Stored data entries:
»»
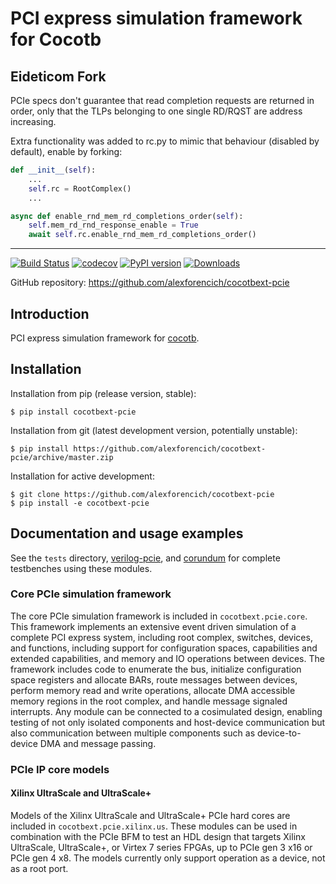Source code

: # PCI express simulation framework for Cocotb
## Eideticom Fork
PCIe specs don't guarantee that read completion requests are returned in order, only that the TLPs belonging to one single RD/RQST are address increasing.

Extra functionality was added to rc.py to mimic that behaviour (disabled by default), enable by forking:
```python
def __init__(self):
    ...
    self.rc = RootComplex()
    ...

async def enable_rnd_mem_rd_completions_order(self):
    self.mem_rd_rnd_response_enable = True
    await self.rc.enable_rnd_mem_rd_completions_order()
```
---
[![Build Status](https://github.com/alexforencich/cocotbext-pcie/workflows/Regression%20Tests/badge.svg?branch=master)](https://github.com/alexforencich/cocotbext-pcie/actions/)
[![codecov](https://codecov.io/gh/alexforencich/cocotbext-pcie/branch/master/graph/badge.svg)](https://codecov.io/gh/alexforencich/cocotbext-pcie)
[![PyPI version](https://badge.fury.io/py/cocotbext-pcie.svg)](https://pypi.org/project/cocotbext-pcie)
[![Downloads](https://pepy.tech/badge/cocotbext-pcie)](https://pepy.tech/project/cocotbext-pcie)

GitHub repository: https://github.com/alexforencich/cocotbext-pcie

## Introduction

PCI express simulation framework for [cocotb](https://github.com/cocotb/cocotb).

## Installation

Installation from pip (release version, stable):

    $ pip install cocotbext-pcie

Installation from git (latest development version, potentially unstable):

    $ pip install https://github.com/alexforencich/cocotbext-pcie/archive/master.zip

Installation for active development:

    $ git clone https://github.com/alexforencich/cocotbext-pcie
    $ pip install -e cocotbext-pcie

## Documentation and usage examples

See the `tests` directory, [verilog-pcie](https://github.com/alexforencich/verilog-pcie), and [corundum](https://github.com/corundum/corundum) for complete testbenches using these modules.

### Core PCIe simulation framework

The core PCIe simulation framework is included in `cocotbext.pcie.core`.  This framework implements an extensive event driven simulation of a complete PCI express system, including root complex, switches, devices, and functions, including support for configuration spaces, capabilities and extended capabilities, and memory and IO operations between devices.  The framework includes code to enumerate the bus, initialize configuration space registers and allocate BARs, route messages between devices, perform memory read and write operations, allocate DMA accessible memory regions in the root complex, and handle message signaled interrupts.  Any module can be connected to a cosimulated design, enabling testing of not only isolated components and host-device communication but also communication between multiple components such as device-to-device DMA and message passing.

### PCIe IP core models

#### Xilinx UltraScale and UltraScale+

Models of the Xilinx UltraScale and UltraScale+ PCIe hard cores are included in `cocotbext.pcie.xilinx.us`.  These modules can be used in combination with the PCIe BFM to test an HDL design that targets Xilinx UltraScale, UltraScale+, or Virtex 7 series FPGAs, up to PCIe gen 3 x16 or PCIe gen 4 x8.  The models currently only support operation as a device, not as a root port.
««
»»
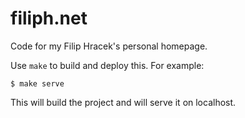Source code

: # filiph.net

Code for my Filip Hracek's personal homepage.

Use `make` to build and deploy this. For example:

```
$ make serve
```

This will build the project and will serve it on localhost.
««
Work order: Reproduce the lines of the entries above from the one with "using these modules." to the one with "### Core PCIe simulation framework", both included, exactly and without any other line.

Reply to the task:
See the `tests` directory, [verilog-pcie](https://github.com/alexforencich/verilog-pcie), and [corundum](https://github.com/corundum/corundum) for complete testbenches using these modules.

### Core PCIe simulation framework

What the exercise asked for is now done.